> _ASSIGNED TASK_
All of the entries below need to be repeated exactly.

[Saved entries]
************
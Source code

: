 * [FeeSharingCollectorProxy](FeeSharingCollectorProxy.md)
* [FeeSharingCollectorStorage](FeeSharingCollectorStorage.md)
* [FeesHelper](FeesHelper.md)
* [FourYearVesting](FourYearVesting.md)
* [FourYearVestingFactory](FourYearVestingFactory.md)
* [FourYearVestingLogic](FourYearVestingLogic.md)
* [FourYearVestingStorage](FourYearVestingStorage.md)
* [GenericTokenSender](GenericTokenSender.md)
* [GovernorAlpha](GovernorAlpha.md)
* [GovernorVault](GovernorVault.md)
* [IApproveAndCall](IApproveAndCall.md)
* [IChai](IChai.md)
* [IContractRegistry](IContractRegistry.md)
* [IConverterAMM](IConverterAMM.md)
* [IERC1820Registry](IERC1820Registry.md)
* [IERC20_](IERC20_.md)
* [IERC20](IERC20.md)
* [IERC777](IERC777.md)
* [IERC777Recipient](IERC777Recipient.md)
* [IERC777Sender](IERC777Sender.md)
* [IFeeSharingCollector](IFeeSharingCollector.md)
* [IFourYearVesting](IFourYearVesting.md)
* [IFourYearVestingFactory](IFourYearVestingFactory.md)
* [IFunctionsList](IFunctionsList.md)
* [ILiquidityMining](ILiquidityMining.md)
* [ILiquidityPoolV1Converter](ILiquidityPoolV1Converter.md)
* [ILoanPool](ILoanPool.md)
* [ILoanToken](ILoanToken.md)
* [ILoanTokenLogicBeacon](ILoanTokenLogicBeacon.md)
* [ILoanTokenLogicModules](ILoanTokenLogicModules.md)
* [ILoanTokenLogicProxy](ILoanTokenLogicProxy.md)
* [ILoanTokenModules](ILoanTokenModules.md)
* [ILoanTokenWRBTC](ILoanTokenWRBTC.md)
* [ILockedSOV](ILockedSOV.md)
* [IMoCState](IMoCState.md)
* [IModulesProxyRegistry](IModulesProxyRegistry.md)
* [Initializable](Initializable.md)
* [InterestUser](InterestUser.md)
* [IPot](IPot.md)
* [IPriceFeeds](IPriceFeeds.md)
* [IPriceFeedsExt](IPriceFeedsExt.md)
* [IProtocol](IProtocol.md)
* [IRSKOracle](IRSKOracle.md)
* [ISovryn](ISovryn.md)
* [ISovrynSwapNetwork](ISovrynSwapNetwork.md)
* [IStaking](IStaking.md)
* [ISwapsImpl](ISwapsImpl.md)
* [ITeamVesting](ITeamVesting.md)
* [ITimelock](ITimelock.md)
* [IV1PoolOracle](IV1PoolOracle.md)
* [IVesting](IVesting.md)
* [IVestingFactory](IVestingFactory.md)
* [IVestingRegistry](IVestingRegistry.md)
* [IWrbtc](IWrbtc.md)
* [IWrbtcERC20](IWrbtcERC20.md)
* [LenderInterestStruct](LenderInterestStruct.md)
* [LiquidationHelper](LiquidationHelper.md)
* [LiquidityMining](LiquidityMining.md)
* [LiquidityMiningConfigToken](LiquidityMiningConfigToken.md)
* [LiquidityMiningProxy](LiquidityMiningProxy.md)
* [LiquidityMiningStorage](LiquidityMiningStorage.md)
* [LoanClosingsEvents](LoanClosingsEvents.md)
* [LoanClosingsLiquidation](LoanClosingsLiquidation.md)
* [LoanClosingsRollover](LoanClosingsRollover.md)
************
> _TASK RESPONSE_
Source code

: * [FeeSharingCollectorProxy](FeeSharingCollectorProxy.md)
* [FeeSharingCollectorStorage](FeeSharingCollectorStorage.md)
* [FeesHelper](FeesHelper.md)
* [FourYearVesting](FourYearVesting.md)
* [FourYearVestingFactory](FourYearVestingFactory.md)
* [FourYearVestingLogic](FourYearVestingLogic.md)
* [FourYearVestingStorage](FourYearVestingStorage.md)
* [GenericTokenSender](GenericTokenSender.md)
* [GovernorAlpha](GovernorAlpha.md)
* [GovernorVault](GovernorVault.md)
* [IApproveAndCall](IApproveAndCall.md)
* [IChai](IChai.md)
* [IContractRegistry](IContractRegistry.md)
* [IConverterAMM](IConverterAMM.md)
* [IERC1820Registry](IERC1820Registry.md)
* [IERC20_](IERC20_.md)
* [IERC20](IERC20.md)
* [IERC777](IERC777.md)
* [IERC777Recipient](IERC777Recipient.md)
* [IERC777Sender](IERC777Sender.md)
* [IFeeSharingCollector](IFeeSharingCollector.md)
* [IFourYearVesting](IFourYearVesting.md)
* [IFourYearVestingFactory](IFourYearVestingFactory.md)
* [IFunctionsList](IFunctionsList.md)
* [ILiquidityMining](ILiquidityMining.md)
* [ILiquidityPoolV1Converter](ILiquidityPoolV1Converter.md)
* [ILoanPool](ILoanPool.md)
* [ILoanToken](ILoanToken.md)
* [ILoanTokenLogicBeacon](ILoanTokenLogicBeacon.md)
* [ILoanTokenLogicModules](ILoanTokenLogicModules.md)
* [ILoanTokenLogicProxy](ILoanTokenLogicProxy.md)
* [ILoanTokenModules](ILoanTokenModules.md)
* [ILoanTokenWRBTC](ILoanTokenWRBTC.md)
* [ILockedSOV](ILockedSOV.md)
* [IMoCState](IMoCState.md)
* [IModulesProxyRegistry](IModulesProxyRegistry.md)
* [Initializable](Initializable.md)
* [InterestUser](InterestUser.md)
* [IPot](IPot.md)
* [IPriceFeeds](IPriceFeeds.md)
* [IPriceFeedsExt](IPriceFeedsExt.md)
* [IProtocol](IProtocol.md)
* [IRSKOracle](IRSKOracle.md)
* [ISovryn](ISovryn.md)
* [ISovrynSwapNetwork](ISovrynSwapNetwork.md)
* [IStaking](IStaking.md)
* [ISwapsImpl](ISwapsImpl.md)
* [ITeamVesting](ITeamVesting.md)
* [ITimelock](ITimelock.md)
* [IV1PoolOracle](IV1PoolOracle.md)
* [IVesting](IVesting.md)
* [IVestingFactory](IVestingFactory.md)
* [IVestingRegistry](IVestingRegistry.md)
* [IWrbtc](IWrbtc.md)
* [IWrbtcERC20](IWrbtcERC20.md)
* [LenderInterestStruct](LenderInterestStruct.md)
* [LiquidationHelper](LiquidationHelper.md)
* [LiquidityMining](LiquidityMining.md)
* [LiquidityMiningConfigToken](LiquidityMiningConfigToken.md)
* [LiquidityMiningProxy](LiquidityMiningProxy.md)
* [LiquidityMiningStorage](LiquidityMiningStorage.md)
* [LoanClosingsEvents](LoanClosingsEvents.md)
* [LoanClosingsLiquidation](LoanClosingsLiquidation.md)
* [LoanClosingsRollover](LoanClosingsRollover.md)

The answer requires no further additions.